My second complaint about the piece was that it's framed as an attempt to scare readers about TFA's communications acumen -- they'll slash your tires, or something like that -- when the reality is that they like many other reform groups have struggled to respond effectively (much less prevent) critical-minded stories in The Nation/Hechinger*, In These Times, NPR, Vox, etc.
It's not that TFA is so amazing at PR, but the opposite.
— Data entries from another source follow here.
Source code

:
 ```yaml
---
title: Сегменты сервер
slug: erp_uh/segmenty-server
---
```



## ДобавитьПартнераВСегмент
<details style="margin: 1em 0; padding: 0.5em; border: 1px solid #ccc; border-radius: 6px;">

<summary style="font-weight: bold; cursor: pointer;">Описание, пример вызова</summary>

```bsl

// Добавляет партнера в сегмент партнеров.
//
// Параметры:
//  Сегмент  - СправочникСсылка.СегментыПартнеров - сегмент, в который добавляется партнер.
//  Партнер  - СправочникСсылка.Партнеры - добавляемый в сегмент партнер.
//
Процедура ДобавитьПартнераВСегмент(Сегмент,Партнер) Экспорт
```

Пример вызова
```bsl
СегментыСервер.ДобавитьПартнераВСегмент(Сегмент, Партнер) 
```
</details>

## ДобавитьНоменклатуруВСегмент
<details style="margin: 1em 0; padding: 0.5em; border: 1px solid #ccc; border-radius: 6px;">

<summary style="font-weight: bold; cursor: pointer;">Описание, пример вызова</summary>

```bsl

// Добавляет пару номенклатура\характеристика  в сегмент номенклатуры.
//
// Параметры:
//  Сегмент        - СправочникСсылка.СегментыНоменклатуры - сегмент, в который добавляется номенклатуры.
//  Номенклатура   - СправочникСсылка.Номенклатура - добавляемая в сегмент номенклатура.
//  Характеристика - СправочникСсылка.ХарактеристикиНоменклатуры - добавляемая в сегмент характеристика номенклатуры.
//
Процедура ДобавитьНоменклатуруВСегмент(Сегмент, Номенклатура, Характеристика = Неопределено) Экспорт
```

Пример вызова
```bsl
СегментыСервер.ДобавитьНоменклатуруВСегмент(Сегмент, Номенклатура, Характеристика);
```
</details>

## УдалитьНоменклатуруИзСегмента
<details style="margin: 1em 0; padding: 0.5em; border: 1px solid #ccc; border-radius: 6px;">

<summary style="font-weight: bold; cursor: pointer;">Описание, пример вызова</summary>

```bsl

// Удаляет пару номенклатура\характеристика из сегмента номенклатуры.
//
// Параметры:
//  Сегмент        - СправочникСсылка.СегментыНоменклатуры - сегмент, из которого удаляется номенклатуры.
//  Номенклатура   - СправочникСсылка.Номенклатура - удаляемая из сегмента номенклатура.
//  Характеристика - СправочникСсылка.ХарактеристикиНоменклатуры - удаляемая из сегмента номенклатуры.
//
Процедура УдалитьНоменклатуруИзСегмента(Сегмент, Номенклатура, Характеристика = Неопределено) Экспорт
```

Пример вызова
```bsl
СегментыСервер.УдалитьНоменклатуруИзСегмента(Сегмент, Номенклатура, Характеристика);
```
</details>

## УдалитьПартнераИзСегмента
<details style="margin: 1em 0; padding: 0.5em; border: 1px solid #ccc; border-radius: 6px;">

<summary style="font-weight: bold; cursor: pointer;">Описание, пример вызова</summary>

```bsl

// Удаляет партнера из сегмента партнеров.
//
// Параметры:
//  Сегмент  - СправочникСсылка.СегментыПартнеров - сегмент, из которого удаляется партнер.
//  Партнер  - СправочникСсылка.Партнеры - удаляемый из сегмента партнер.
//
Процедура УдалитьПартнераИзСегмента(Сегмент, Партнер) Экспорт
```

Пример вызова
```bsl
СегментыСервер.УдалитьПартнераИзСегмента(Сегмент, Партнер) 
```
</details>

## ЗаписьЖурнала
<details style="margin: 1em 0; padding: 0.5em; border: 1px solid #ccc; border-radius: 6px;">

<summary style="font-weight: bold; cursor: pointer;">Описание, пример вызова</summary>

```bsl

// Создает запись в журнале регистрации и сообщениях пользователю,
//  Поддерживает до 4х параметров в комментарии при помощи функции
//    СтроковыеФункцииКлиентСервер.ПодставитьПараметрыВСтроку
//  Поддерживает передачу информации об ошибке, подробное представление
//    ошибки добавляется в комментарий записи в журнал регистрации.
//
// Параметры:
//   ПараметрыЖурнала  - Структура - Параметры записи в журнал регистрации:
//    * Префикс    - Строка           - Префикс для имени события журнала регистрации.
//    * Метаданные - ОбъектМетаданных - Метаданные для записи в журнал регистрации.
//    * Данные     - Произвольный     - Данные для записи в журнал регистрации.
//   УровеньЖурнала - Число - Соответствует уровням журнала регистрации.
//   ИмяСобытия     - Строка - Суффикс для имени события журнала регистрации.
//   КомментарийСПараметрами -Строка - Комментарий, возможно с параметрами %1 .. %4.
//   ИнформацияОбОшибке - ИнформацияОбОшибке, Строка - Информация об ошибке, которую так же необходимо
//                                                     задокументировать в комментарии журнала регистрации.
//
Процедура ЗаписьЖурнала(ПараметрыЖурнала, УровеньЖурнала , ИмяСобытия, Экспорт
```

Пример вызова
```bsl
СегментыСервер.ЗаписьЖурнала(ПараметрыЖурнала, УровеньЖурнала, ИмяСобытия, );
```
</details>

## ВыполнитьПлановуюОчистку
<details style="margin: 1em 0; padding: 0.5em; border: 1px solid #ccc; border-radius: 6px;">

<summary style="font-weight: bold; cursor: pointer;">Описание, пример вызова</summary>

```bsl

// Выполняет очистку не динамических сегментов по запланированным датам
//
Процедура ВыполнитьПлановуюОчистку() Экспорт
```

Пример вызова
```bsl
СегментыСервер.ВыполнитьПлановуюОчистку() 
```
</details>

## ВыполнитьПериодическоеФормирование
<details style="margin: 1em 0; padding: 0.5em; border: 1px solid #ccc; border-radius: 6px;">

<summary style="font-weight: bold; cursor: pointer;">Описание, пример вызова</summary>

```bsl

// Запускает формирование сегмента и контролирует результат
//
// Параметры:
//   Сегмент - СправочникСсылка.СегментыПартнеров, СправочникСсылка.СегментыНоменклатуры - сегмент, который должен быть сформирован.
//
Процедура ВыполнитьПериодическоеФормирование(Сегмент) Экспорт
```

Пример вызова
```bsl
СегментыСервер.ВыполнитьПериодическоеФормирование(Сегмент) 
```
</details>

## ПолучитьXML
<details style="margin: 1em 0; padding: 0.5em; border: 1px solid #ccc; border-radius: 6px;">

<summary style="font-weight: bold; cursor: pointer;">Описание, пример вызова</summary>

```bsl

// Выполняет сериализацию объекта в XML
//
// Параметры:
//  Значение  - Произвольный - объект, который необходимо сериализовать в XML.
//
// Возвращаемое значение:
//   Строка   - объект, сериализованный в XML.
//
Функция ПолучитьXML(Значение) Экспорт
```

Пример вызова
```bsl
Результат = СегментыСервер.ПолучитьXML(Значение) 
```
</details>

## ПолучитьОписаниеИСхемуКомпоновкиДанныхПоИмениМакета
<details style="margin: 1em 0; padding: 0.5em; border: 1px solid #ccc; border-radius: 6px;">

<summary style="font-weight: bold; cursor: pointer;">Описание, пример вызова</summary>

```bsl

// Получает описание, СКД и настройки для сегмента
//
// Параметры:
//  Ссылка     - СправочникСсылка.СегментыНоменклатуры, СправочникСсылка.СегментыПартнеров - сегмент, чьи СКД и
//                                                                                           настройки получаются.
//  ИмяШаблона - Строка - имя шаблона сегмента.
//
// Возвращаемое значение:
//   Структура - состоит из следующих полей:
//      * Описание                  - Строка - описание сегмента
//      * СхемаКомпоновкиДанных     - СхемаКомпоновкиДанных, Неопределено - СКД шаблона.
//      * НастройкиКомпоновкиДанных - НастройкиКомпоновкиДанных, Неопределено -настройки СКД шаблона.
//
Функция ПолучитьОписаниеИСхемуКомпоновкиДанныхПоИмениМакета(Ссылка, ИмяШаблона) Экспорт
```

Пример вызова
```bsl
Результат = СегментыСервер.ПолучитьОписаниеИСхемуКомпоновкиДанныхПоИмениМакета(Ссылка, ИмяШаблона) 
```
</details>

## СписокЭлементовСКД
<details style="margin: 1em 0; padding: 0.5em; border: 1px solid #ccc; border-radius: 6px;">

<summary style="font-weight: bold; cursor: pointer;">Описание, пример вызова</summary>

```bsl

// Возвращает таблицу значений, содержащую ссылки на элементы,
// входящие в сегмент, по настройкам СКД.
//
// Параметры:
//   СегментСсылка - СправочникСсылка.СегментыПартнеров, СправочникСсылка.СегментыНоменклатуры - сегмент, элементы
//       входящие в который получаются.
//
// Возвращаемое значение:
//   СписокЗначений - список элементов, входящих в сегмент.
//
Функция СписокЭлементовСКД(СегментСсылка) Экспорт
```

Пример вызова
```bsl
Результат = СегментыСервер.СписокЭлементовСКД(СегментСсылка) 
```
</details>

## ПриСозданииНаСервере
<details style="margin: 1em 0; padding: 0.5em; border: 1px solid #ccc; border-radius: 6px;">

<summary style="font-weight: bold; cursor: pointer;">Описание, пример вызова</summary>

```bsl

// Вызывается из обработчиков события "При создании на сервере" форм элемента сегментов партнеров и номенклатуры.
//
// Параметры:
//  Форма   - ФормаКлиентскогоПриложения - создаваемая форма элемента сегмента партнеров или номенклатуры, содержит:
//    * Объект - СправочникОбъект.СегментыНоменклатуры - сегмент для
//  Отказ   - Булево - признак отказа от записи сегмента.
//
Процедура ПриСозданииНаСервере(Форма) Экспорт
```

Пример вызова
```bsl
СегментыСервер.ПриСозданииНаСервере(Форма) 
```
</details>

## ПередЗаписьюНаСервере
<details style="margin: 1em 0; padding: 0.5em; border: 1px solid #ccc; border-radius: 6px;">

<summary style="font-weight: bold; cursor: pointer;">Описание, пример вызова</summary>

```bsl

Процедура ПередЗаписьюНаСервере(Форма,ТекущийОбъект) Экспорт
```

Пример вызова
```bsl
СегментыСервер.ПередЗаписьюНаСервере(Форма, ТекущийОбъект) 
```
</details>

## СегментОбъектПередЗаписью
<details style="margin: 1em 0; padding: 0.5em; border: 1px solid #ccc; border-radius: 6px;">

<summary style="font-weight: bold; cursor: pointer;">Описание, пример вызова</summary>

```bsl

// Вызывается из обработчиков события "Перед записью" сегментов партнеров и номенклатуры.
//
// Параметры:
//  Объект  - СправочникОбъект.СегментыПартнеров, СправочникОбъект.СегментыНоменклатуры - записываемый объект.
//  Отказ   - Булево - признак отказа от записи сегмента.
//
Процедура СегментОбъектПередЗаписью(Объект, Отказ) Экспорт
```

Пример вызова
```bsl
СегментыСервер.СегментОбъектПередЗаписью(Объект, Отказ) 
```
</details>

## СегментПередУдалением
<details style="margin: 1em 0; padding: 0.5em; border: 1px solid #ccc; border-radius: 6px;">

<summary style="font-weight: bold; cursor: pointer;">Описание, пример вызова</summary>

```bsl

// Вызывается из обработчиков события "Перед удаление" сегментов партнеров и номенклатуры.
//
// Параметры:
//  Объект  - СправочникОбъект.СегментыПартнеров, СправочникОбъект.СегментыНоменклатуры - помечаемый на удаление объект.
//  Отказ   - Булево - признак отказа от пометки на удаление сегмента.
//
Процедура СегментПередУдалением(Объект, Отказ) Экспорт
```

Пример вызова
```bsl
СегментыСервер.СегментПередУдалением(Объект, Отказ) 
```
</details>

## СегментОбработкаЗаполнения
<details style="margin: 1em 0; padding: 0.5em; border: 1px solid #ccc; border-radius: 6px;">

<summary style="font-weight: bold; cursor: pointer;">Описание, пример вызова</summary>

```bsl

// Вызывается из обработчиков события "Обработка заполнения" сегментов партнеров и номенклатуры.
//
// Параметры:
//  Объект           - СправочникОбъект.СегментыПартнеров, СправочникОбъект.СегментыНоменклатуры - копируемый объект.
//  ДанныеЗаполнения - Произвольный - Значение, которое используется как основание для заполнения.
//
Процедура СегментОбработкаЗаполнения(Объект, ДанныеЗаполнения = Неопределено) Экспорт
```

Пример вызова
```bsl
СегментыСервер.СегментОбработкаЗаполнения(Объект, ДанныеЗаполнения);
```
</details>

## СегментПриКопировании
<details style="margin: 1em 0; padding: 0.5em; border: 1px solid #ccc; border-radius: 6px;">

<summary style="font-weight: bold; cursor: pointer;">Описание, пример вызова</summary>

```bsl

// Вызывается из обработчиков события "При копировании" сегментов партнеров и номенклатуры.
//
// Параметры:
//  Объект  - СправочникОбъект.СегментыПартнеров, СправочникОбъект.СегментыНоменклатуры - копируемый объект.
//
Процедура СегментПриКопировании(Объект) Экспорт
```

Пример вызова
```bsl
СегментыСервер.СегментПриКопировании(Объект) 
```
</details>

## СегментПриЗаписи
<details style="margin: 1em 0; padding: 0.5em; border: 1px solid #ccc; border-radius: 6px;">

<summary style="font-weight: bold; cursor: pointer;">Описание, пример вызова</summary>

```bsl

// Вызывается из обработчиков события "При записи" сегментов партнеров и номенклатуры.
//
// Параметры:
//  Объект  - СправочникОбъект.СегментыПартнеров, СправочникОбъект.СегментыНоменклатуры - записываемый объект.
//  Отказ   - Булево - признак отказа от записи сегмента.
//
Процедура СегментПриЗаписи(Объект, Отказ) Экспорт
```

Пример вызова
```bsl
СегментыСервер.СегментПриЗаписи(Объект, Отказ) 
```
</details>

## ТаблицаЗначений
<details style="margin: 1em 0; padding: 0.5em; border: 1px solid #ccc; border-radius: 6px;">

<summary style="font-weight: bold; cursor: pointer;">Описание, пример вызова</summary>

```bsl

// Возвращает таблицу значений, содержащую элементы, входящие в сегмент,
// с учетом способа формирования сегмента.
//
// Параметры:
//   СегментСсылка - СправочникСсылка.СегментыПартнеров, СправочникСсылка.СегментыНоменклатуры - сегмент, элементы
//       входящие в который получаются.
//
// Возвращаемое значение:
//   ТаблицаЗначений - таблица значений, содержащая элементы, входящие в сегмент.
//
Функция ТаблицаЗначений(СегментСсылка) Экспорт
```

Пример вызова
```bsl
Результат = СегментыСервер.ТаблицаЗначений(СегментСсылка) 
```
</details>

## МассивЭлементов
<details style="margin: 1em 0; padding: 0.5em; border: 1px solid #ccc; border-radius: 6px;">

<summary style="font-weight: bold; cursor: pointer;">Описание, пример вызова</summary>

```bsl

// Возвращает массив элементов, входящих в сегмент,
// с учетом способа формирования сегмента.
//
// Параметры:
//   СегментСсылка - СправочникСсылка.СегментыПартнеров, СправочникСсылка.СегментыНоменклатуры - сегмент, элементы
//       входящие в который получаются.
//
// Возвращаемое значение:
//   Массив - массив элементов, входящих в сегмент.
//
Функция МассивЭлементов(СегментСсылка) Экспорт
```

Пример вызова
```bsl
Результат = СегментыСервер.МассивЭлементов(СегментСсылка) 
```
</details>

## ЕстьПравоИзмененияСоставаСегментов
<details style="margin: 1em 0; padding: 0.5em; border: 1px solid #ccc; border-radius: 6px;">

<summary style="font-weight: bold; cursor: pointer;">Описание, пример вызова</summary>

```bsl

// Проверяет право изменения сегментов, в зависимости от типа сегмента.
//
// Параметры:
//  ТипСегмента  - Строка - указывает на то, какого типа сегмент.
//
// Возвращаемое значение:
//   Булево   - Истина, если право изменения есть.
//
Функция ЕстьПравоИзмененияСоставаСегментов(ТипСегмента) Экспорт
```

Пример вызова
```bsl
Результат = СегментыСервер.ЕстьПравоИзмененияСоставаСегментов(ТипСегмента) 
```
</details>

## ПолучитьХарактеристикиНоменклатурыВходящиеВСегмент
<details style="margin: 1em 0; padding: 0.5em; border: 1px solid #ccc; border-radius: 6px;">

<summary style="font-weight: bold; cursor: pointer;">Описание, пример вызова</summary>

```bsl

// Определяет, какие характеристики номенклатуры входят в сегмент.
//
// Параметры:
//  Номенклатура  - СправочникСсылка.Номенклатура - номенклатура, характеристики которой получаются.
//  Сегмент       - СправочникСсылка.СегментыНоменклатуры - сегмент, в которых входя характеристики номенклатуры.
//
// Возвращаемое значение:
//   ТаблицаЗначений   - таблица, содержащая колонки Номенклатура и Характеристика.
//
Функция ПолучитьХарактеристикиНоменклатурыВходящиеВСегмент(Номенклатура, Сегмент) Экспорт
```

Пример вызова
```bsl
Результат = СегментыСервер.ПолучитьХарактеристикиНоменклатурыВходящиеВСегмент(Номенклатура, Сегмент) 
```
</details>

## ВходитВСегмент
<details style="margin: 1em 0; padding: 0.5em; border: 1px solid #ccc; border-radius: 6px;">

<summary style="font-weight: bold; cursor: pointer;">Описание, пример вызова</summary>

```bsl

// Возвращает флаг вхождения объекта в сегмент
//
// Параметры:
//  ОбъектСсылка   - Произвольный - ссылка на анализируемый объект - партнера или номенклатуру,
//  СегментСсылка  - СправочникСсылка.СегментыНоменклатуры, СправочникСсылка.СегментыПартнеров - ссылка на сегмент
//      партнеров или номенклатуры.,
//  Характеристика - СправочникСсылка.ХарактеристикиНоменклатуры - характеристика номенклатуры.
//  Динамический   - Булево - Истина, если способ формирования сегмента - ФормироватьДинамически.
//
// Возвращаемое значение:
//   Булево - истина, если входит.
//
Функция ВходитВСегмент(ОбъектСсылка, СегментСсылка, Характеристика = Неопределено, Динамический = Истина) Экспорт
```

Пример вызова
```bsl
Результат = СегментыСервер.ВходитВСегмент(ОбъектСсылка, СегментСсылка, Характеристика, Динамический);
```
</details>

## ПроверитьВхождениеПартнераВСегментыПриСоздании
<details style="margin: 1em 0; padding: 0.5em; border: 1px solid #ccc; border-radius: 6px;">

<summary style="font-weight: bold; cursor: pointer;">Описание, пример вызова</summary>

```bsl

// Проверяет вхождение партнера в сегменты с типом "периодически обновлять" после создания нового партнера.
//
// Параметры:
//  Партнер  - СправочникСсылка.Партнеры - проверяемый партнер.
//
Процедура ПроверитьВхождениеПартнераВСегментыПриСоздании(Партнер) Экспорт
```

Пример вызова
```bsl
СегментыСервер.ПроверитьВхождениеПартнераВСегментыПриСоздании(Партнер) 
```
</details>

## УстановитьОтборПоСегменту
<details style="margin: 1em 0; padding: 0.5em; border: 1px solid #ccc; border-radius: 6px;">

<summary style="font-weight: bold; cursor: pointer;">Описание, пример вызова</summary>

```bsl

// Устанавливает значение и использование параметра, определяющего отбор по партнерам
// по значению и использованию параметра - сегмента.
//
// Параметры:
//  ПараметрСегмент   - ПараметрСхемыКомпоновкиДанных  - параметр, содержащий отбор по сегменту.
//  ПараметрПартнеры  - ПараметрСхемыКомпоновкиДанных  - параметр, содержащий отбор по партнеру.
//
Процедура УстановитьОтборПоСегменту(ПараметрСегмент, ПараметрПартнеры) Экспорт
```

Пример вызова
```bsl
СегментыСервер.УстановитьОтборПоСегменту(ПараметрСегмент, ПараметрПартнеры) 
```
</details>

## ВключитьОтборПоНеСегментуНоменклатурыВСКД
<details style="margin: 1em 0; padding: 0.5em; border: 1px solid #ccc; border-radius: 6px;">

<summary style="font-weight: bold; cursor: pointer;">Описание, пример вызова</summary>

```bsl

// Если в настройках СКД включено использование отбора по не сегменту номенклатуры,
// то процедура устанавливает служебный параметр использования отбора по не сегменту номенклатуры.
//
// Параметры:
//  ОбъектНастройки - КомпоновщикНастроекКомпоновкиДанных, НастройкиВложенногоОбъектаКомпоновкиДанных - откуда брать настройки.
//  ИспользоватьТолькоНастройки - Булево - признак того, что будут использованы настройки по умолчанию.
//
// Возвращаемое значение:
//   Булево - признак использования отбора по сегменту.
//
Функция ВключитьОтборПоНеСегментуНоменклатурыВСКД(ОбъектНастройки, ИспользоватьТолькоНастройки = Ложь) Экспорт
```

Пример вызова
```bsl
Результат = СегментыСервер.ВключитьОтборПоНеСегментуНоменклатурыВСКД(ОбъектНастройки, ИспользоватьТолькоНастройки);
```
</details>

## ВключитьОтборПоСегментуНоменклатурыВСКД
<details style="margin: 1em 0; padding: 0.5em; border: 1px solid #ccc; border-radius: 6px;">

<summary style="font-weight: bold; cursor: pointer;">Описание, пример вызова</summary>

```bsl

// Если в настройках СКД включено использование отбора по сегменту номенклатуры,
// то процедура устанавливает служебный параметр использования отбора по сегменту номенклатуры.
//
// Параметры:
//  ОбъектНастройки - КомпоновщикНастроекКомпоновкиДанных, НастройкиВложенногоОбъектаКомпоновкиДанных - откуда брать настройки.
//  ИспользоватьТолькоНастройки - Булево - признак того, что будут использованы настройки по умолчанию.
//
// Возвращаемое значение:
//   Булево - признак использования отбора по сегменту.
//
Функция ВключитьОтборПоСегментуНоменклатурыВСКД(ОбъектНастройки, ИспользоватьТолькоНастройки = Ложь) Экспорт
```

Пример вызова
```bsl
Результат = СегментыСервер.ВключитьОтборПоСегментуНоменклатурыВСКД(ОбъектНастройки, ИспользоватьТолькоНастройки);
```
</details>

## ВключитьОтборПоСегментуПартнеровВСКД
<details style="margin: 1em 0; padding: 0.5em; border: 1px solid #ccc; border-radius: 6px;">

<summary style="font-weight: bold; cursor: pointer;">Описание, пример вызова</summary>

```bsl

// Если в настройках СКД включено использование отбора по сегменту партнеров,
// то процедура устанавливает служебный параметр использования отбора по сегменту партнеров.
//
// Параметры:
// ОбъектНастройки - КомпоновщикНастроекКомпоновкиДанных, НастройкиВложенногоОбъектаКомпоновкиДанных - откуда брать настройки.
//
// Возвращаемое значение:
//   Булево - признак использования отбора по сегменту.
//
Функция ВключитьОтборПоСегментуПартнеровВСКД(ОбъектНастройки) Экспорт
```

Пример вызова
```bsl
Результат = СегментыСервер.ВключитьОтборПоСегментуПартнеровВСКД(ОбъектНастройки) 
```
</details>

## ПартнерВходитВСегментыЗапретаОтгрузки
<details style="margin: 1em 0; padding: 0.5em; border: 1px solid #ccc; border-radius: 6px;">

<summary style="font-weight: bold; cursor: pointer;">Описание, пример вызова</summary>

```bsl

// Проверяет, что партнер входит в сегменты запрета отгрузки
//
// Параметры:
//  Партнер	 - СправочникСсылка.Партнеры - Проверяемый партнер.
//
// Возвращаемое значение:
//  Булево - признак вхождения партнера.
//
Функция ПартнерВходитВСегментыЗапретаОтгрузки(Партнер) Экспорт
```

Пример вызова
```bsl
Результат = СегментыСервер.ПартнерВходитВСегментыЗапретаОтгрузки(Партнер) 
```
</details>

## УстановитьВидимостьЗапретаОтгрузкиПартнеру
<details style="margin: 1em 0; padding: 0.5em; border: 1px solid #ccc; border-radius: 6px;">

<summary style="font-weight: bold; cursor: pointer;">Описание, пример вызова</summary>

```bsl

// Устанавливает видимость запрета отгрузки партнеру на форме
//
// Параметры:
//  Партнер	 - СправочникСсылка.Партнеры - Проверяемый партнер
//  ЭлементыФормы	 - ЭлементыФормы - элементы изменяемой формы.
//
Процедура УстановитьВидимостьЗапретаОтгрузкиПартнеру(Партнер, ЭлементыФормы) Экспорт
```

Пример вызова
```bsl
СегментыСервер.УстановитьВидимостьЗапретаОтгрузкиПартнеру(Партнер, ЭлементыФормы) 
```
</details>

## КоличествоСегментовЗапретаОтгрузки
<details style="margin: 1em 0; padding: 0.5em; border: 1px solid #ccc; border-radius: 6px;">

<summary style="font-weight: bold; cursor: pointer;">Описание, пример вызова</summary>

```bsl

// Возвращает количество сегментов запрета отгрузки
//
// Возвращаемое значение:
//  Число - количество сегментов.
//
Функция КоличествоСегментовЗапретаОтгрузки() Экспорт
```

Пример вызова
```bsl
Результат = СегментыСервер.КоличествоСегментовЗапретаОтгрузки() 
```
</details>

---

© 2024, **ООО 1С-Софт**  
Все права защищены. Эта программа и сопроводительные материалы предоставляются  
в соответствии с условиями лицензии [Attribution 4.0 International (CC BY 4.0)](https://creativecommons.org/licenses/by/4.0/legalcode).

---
The memo that is the focus of the latest article -- so much for TFA's ability to keep a secret! -- indicates a remarkably wonky, slow, and conflict-aversive approach to dealing with critics, advocates, and the teachers unions.
My real criticism, however, is that both TFA and its reform-minded allies continue to allow this kind of thing happen again and again without any really vigorous or coordinated response.
Publish a story raising concerns about teacher tenure, as TIME recently did, and the response is strong, immediate, and action-oriented -- 100,000 signatures on a petition, a press event, and a Twitterstorm of criticism against the cover, the story, and the reporter who wrote it.
Slam a reform organization or its leaders -- repeatedly, and somewhat unfairly -- and the response is slow, timid, defensive -- and likely to be limited to the individual or organization most directly affected, and in the case of TFA limited to blog posts and letters to the editor.
If reformers had a real media response strategy -- no, Education Post doesn't count (yet) -- they'd critique The Nation's story for its flawed reporting. They'd stand up for each other, not just defending their efforts but raising questions about those who are criticizing them. They'd overcome their student government president egos, truly minor policy differences, and deep underestimation of social media and its effect on media coverage.
Sure, most folks don't care for the bickering and it's only a small group of folks who are paying attention. But that small group includes include journalists and thought leaders, funders, and staff, and I just don't think it's working very well for reformers to let their leaders/lead organizations get slammed repeatedly and let claims against them go unanswered. Coordinated action is why the political parties hang together despite policy differences, and unions and union members hang together despite differences.
Related posts: Think Tanker Tells Reporters To Stop Scapegoating TFA; Funding Disclosure Should Apply To Reform Critics, Too; 12 Problems With Politico's TFA Story (+1 With TFA); Reporters Should Identify Union Employees.
*That's right. The usually play-it-straight Hechinger Report ran the first Nation story about TFA and executive editor Sarah Garland wrote about the second story (The two sides of TFA), claiming that it revealed just how much TFA didn't like the story, defending the piece that was published as factually correct, and noting that Hechinger Report regularly publishes pieces focuses on problems as well as successes in education. [NB there are at least a couple of journalistic questions about the Nation/Hechinger piece]
**UPDATED: New America's Conor Williams notes some of the same ridiculousness in The Nation's storyline, and adds that USDE notifying a grantee of a FOIA request is standard protocol rather than part of TFA's inside influence -- both an example of flaws in The Nation's journalism and useful points of criticism against the piece that reform advocates might highlight in a loosely coordinated but not lockstep (ie, morning memo) kind of way.